The link in paragraph two to an alleged previous article of yours on choosing
a tech stack gives a 404.

The link in paragraph three to an alleged blog post of yours on single vs
multi page apps is actually just a link to the present article.

------
tanguy_k
Instead of comparing GitHub stars, better check npm trends:
[https://npmcharts.com/compare/react,angular,@angular/core,vu...](https://npmcharts.com/compare/react,angular,@angular/core,vue)

AngularJS, Angular 2+, Vue.js... all have a somewhat similar approach. React
is more of a newer paradigm, it fixes most of the problems older stacks had in
a radically different way, yet elegant. This article fails to explain the
different paradigms.

Also please stop "Want to use TypeScript? Go with Angular!". React and its
ecosystem has the best TypeScript experience thanks to JSX. JSX being just
JavaScript, everything is checked by TypeScript like any regular JavaScript
piece of code. You cannot do that with HTML templates.

------
alexssung
I'm disappointed to see RiotJS not getting much attention lately. I've been
using it for a B2B SaaS application and it has been intuitive and elegant to
use, and easy to pick up for any Javascript developers.

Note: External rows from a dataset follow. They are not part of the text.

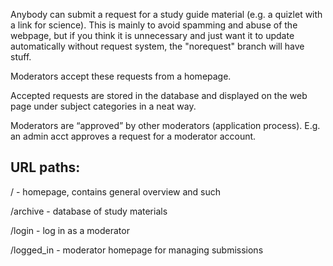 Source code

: Anybody can submit a request for a study guide material (e.g. a quizlet with a link for science). This is mainly to avoid spamming and abuse of the webpage, but if you think it is unnecessary and just want it to update automatically without request system, the "norequest" branch will have stuff.

Moderators accept these requests from a homepage. 

Accepted requests are stored in the database and displayed on the web page under subject categories in a neat way.

Moderators are “approved” by other moderators (application process). E.g. an admin acct approves a request for a moderator account. 


## URL paths:

/ - homepage, contains general overview and such


/archive - database of study materials


/login - log in as a moderator


/logged_in - moderator homepage for managing submissions
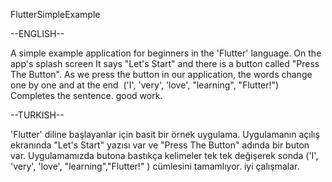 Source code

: FlutterSimpleExample

--ENGLISH--

A simple example application for beginners in the 'Flutter' language.
On the app's splash screen
It says "Let's Start" and there is a button called "Press The Button".
As we press the button in our application, the words change one by one and at the end
 ('I', 'very', 'love', "learning", "Flutter!") Completes the sentence.
good work.






--TURKISH--

'Flutter' diline başlayanlar için basit bir örnek uygulama.
Uygulamanın açılış ekranında 
"Let's Start" yazısı var ve "Press The Button" adında bir buton var.
Uygulamamızda butona bastıkça kelimeler tek tek değişerek sonda 
 ('I', 'very', 'love', "learning","Flutter!" ) cümlesini tamamlıyor.
iyi çalışmalar.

I tried learning Angular but found it to be too monolithic, and I'm currently
using React Native to develop the mobile apps. If React Native is any
indicator of how React web works, I don't think it compares to RiotJS in terms
of developer happiness.. i.e. React has a tougher learning curve, the code is
less readable and not as concise, a lot of things feel unnecessary, whereas
RiotJS is significantly more lightweight, more intuitive, and faster to get
things working (from my experience)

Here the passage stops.